Problem details »
The answer must be every line of the records below that contains the word "レビュー", copied out.
BEGIN Given records
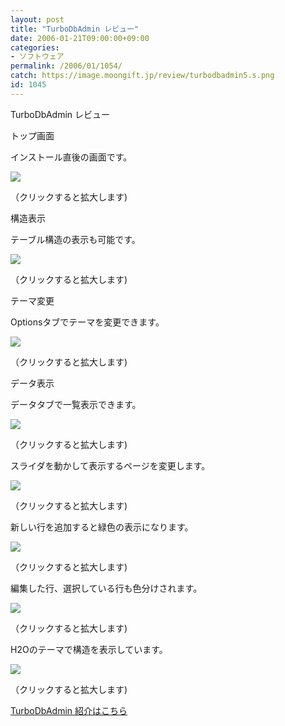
 ```yaml
---
layout: post
title: "TurboDbAdmin レビュー"
date: 2006-01-21T09:00:00+09:00
categories:
- ソフトウェア
permalink: /2006/01/1054/
catch: https://image.moongift.jp/review/turbodbadmin5.s.png
id: 1045
---
```

TurboDbAdmin レビュー  
<!--more-->

トップ画面

  

インストール直後の画面です。

  

[![](https://image.moongift.jp/review/turbodbadmin1.s.png)](https://image.moongift.jp/review/turbodbadmin1.png)  
  
（クリックすると拡大します)

  

構造表示

  

テーブル構造の表示も可能です。

  

[![](https://image.moongift.jp/review/turbodbadmin2.s.png)](https://image.moongift.jp/review/turbodbadmin2.png)  
  
（クリックすると拡大します)

  

テーマ変更

  

Optionsタブでテーマを変更できます。

  

[![](https://image.moongift.jp/review/turbodbadmin3.s.png)](https://image.moongift.jp/review/turbodbadmin3.png)  
  
（クリックすると拡大します)

  

データ表示

  

データタブで一覧表示できます。

  

[![](https://image.moongift.jp/review/turbodbadmin4.s.png)](https://image.moongift.jp/review/turbodbadmin4.png)  
  
（クリックすると拡大します)

  

スライダを動かして表示するページを変更します。

  

[![](https://image.moongift.jp/review/turbodbadmin5.s.png)](https://image.moongift.jp/review/turbodbadmin5.png)  
  
（クリックすると拡大します)

  

新しい行を追加すると緑色の表示になります。

  

[![](https://image.moongift.jp/review/turbodbadmin6.s.png)](https://image.moongift.jp/review/turbodbadmin6.png)  
  
（クリックすると拡大します)

  

編集した行、選択している行も色分けされます。

  

[![](https://image.moongift.jp/review/turbodbadmin7.s.png)](https://image.moongift.jp/review/turbodbadmin7.png)  
  
（クリックすると拡大します)

  

H2Oのテーマで構造を表示しています。

  

[![](https://image.moongift.jp/review/turbodbadmin8.s.png)](https://image.moongift.jp/review/turbodbadmin8.png)  
  
（クリックすると拡大します)

  

[TurboDbAdmin 紹介はこちら](http://oss.moongift.jp/intro/i-1029.html)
END Given records
Result of this exercise »
title: "TurboDbAdmin レビュー"
TurboDbAdmin レビュー  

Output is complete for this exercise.